Antiepileptic Activity of Ziconotide as a Neuronal Calcium Channel Blocker: Experimental and Clinical Features abstract
Epilepsy is a chronic non-communicable neurological disorder with high prevalence that affects around 50 million people worldwide and is caused by abnormal electrical activity in the brain. Normal brain function depends on the proper balance between excitatory and inhibitory neurotransmitters, and their imbalance leads to the abnormalities such as epileptic seizures. The crucial role of the calcium ions and glutamate-induced calcium influx via N-methyl-D-aspartate receptors (NMDARs) in neuropathological conditions is widely mentioned in various studies. During the neuropathological conditions such as traumatic brain injury and its neurobehavioral sequelae including possible seizure and epilepsy, excessive glutamate release and subsequent abnormal NMDA - stimulated calcium accumulation in postsynaptic neurons is thought to contribute to a cascade of cellular events that lead to the neuronal cell death. On the other hand, most epileptic and anxious patients that treated with the first-line drugs demonstrate tolerance, dependency and addiction to the remedy. Therefore pharmaceuticals with lower adverse effects and more efficacies in neuronal disturbance including seizure and convulsion are highly desired.
Ziconotide is the small peptide originated and synthesized by cone snails as a component of paralytic venoms.

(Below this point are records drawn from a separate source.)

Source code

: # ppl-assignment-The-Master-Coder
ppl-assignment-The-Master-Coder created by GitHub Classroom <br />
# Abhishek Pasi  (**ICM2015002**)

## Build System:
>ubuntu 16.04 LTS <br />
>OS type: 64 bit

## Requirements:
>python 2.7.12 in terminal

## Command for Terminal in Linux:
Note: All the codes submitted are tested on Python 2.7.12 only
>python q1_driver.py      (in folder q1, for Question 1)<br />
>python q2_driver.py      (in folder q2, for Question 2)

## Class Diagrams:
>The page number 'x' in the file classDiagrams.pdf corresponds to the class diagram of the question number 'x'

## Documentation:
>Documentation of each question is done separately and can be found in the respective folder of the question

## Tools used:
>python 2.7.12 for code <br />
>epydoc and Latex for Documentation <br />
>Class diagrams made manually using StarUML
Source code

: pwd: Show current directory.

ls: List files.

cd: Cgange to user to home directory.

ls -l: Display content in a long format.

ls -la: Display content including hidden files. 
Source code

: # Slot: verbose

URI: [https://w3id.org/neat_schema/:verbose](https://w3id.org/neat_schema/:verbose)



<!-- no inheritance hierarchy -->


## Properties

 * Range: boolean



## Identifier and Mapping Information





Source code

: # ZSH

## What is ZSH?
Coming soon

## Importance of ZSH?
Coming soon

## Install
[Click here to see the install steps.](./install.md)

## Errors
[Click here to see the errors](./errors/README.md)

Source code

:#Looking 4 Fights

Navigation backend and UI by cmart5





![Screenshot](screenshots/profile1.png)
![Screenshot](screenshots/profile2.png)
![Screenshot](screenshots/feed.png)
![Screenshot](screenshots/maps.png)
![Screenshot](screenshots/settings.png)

Ziconotide induces neuroprotection at least by two pathways: (1) direct blocking of calcium entry by acting on the N-type calcium channels and (2) restricting calcium entrance via postsynaptic NMDARs due to inhibition of release of the presynaptic excitatory neurotransmitter, glutamate. Other neuroprotective mechanisms of ziconotide are believed to be competitive inhibition of neuronal nicotinic acetylcholine receptors (nAChR) and blocking N-type VDCC via intracellular signaling mediated by gamma-aminobutyric acid receptors (GABABR). It is concluded that ziconotide represents neuroprotective including anti-seizure activity in human and animal models of neuronal damages but in human clinical trials, it seems necessary to improve the convenience of peptide drug delivery protocols and attenuate the adverse effects associated with ziconotide-based therapies.